Wellbach asocia la representatividad que mantiene la Renovación al “crecimiento en torno a una idea de identidad misionera”. Ante la inquietud del periodista respondió concretamente: “creo claramente que el crecimiento se da en torno a una idea de identidad misionera,  nos vamos convenciendo en lo partidario, nos ha unificado mucho pensarnos desde un lugar, con tres o cuatro ideas fuerza”. Valora Wellbach “la idea de pensarnos como provincia”  para definir las prioridades de la gestión, ya sea en turismo, energía o soberanía alimentaria. Marca en ese planteo las rupturas de la Renovación al señalar que el eje de las políticas responden a la estrategia de “colocarnos en un lugar. En otros tiempos las provincias respondían claramente a lo que decidían los consejos en Buenos Aires. Los gobiernos provinciales que están con nosotros van a asumir esta postura. Vamos hacia las entidades locales, fortalecemos los espacios políticos, de acuerdo en defender los intereses misioneros, aunque seamos diferentes”.

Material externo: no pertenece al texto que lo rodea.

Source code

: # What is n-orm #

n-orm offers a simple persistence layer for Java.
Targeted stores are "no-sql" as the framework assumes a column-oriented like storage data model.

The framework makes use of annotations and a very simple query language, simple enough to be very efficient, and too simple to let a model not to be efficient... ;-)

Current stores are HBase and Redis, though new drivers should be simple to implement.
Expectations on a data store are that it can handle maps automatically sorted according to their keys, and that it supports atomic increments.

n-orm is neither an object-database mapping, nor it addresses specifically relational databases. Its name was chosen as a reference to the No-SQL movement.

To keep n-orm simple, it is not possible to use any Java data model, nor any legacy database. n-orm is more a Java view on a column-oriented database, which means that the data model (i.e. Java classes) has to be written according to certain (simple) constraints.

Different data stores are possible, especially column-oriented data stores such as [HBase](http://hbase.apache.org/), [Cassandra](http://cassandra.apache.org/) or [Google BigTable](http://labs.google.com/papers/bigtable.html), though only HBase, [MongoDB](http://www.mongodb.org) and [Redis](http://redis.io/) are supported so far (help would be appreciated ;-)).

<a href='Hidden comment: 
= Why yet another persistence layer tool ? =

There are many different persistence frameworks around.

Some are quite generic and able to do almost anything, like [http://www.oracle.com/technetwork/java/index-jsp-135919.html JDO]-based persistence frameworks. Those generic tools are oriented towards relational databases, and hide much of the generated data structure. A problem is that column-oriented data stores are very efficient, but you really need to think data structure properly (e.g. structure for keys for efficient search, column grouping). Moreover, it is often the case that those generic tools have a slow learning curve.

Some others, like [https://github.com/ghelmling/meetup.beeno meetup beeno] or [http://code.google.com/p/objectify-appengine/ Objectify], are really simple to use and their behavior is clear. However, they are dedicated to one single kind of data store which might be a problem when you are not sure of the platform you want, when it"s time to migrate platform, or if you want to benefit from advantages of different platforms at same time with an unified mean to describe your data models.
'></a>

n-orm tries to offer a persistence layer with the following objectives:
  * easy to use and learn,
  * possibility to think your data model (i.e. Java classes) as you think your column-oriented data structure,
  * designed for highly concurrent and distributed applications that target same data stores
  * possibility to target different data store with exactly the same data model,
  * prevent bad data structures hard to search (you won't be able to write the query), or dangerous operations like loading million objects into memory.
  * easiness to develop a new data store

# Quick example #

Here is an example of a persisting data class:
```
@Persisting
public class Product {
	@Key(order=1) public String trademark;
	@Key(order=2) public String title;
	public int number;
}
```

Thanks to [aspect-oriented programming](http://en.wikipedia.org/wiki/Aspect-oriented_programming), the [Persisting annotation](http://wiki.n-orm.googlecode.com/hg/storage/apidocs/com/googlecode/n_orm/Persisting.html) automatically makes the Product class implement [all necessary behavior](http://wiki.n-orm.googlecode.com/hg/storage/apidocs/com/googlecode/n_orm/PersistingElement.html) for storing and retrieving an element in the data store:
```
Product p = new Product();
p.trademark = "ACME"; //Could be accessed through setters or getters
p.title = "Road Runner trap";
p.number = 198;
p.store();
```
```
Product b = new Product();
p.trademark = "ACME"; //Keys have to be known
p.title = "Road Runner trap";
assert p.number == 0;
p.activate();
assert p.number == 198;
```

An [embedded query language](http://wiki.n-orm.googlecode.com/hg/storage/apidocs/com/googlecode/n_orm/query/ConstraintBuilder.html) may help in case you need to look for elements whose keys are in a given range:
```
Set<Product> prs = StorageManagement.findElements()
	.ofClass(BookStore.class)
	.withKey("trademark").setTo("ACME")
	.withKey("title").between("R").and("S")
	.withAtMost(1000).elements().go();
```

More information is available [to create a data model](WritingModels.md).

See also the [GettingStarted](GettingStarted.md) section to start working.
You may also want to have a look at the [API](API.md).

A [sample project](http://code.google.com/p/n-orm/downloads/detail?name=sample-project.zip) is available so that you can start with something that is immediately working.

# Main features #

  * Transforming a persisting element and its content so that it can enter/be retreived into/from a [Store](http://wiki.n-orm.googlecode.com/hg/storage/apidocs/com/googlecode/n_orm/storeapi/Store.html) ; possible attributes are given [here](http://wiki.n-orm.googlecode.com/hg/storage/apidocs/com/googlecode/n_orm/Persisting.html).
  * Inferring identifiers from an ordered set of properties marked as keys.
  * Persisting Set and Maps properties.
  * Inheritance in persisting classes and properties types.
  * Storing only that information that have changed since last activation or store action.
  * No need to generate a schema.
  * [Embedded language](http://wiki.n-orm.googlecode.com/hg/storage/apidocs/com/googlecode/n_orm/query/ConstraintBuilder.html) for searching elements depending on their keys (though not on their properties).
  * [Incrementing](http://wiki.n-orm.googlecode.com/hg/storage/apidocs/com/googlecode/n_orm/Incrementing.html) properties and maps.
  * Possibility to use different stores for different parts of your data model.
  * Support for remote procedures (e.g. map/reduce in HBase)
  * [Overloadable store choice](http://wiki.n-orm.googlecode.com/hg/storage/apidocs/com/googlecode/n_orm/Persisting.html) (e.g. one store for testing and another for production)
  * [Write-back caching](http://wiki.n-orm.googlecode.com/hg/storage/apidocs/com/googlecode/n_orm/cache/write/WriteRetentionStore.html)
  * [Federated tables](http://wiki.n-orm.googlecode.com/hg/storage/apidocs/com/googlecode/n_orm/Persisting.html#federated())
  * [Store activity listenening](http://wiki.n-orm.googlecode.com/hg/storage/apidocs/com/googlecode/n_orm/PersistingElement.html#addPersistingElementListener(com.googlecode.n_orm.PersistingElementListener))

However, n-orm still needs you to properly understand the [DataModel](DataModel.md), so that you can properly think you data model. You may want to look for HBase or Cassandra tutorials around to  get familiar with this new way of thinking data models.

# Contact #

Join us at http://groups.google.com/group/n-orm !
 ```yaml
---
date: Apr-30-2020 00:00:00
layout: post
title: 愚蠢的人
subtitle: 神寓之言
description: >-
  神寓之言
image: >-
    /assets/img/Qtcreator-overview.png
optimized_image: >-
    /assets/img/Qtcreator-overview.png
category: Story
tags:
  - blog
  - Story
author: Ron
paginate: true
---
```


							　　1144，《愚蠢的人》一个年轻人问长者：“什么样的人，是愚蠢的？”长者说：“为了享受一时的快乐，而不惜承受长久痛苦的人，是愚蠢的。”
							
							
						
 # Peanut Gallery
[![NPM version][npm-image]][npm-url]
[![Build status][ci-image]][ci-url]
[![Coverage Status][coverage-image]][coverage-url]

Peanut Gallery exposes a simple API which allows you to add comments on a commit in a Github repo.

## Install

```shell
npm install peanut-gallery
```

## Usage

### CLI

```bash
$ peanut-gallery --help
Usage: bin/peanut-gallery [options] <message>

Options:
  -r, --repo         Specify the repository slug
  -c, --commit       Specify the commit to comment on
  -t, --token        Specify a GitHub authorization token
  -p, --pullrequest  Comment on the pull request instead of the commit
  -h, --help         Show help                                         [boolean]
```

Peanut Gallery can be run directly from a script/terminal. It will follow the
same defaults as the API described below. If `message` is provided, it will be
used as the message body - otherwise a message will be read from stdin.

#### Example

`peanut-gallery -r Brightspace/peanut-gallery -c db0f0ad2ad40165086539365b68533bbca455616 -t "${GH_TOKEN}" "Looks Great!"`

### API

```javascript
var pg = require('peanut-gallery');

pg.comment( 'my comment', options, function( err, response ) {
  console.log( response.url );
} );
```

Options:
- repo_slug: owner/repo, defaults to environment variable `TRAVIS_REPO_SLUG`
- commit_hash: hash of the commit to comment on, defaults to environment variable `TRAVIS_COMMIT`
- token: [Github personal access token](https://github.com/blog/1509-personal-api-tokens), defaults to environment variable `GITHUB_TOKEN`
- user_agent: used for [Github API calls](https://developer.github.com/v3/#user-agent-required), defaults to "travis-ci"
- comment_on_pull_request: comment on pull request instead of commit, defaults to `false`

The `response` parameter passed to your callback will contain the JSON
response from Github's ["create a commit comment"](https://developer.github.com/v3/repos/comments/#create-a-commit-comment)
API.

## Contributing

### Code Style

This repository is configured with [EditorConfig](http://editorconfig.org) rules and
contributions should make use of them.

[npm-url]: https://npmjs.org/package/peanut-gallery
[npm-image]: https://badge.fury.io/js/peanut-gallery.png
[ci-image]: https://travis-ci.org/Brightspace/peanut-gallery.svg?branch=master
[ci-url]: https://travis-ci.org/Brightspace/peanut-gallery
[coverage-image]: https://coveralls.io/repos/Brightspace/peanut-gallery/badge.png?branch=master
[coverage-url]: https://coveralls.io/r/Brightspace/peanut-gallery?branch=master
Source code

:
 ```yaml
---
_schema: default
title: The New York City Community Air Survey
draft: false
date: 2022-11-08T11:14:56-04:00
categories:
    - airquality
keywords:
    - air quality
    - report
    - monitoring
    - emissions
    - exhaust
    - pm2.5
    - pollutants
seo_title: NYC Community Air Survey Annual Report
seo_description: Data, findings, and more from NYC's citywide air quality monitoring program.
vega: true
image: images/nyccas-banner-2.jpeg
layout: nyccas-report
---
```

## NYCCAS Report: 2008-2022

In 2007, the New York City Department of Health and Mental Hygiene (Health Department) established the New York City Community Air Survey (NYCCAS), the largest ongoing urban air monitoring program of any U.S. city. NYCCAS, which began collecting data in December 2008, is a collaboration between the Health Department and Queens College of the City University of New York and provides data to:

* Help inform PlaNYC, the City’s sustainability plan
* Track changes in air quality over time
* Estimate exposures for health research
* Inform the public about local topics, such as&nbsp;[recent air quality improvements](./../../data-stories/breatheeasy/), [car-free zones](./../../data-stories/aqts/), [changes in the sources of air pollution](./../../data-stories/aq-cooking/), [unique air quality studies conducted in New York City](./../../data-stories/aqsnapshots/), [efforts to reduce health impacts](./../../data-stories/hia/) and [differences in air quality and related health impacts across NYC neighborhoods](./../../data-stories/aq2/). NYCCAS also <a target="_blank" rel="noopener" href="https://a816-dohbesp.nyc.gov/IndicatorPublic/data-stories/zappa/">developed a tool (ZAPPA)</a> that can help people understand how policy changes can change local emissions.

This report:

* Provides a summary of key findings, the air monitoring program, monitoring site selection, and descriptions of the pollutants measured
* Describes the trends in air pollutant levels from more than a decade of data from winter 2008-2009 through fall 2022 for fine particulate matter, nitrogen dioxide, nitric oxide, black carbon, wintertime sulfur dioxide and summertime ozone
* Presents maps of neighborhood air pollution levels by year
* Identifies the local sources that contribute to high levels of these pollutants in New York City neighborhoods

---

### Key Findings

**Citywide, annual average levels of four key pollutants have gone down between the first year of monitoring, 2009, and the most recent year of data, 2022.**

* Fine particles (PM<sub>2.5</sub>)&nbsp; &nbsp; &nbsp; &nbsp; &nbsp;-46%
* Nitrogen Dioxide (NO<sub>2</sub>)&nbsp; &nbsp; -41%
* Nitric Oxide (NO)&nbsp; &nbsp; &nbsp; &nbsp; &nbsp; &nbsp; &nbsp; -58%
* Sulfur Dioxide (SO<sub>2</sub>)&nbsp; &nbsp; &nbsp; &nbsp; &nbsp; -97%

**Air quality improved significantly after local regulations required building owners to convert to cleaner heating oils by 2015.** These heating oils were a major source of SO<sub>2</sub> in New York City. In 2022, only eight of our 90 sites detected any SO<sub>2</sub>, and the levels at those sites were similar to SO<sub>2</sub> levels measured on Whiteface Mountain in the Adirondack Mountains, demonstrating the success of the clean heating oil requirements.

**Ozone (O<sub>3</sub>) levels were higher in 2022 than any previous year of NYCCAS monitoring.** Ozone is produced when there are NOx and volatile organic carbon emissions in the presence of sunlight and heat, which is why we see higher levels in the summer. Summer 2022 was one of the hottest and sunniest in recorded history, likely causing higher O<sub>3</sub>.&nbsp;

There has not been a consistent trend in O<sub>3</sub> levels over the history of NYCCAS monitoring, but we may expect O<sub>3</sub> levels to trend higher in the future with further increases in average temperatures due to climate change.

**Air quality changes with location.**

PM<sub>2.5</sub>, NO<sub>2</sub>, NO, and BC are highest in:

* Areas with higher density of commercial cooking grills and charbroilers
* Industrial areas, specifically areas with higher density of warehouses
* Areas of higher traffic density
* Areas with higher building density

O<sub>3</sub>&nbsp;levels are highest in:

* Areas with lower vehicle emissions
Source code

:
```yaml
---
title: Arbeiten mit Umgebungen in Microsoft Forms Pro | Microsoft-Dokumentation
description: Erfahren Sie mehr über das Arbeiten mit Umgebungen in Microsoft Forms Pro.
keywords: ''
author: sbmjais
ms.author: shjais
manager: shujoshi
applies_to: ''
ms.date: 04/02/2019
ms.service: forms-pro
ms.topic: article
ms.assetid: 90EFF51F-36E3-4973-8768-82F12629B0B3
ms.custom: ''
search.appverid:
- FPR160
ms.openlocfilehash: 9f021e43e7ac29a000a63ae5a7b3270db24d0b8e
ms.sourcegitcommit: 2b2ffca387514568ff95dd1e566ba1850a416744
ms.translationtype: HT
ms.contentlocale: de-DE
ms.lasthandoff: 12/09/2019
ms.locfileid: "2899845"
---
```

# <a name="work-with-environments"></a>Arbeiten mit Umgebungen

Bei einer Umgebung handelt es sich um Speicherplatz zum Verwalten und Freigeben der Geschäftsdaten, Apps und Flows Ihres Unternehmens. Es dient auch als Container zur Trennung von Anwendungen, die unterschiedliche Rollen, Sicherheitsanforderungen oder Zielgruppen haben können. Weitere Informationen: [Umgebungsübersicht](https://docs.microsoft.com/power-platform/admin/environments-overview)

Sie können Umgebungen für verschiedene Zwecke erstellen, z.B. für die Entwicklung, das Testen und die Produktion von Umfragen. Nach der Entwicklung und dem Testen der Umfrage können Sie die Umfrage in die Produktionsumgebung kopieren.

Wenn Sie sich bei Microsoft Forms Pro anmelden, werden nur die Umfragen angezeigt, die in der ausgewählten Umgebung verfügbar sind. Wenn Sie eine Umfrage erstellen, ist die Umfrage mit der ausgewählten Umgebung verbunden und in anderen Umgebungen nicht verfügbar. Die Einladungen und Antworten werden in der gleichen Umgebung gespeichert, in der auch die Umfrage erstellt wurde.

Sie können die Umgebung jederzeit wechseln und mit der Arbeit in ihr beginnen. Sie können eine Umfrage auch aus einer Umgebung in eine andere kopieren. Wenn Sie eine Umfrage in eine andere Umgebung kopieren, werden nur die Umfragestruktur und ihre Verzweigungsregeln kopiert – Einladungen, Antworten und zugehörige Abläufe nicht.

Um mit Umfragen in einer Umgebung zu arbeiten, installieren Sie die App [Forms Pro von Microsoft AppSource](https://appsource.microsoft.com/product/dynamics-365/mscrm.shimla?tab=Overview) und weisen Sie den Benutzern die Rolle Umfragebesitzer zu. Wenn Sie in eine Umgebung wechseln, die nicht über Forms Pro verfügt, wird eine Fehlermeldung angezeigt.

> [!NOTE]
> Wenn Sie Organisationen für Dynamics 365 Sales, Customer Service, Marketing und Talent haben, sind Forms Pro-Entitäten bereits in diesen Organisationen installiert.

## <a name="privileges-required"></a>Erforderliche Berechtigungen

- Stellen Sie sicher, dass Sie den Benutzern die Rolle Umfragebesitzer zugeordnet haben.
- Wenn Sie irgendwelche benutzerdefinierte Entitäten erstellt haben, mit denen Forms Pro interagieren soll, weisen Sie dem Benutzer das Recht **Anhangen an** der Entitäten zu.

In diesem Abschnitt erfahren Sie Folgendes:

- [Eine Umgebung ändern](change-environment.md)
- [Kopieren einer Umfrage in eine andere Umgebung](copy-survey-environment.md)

Wellbach estima que esta idea de pensarse desde Misiones, desde lo local, como habla Francisco, aunque siempre se entienda que la totalidad es superior a la suma de las partes, es una idea  que como referencia para la acción fue prendiendo en la comunidad misionera, aunque rechaza que la idea sea hegemónica, de todos modos define un marco de identificación para sostener el principio que se resume en la consigna “de que de esta salimos juntos”.
Insiste el referente Renovador que ese rescate de lo misionero es la fortaleza de la Renovación. “No hay otra alternativa para nuestra realidad política. Vayamos a lo geográfico, el 91 por ciento de frontera con dos países”, y desde lo cultural destacó el contacto con lo guaraní, el portuñol y la migración europea, para hablar de “las características, que adquirimos gracias a esa matriz, de ser emprendedores”.
Parados en esa identidad explica Wellbach la relación entre los gobiernos provincial y nacional: “vamos amalgamando objetivos comunes”, aun lo que no se compartan todas las ideas  con el partido gobernante en la Nación.
“Se aprendió en Misiones, aprendimos y nos falta mucho”, subraya Wellbach al analizar las relaciones en la provincia entre las fuerzas políticas y las representaciones sectoriales, en referencia a la capacidad de resolver institucionalmente los conflictos inherentes a toda sociedad.  “Hay obras para construir,  pero hay una gran obra para construir: el hombre misionero, esa es la gran obra”, enfatizó para señalar que es tarea de todos, para afirmar que en la provincia “hay buen diálogo en el que se puede disentir”, que se aprendió a bajar los niveles de conflicto poniendo la atención en los que preocupa a la sociedad y no meramente a los dirigentes.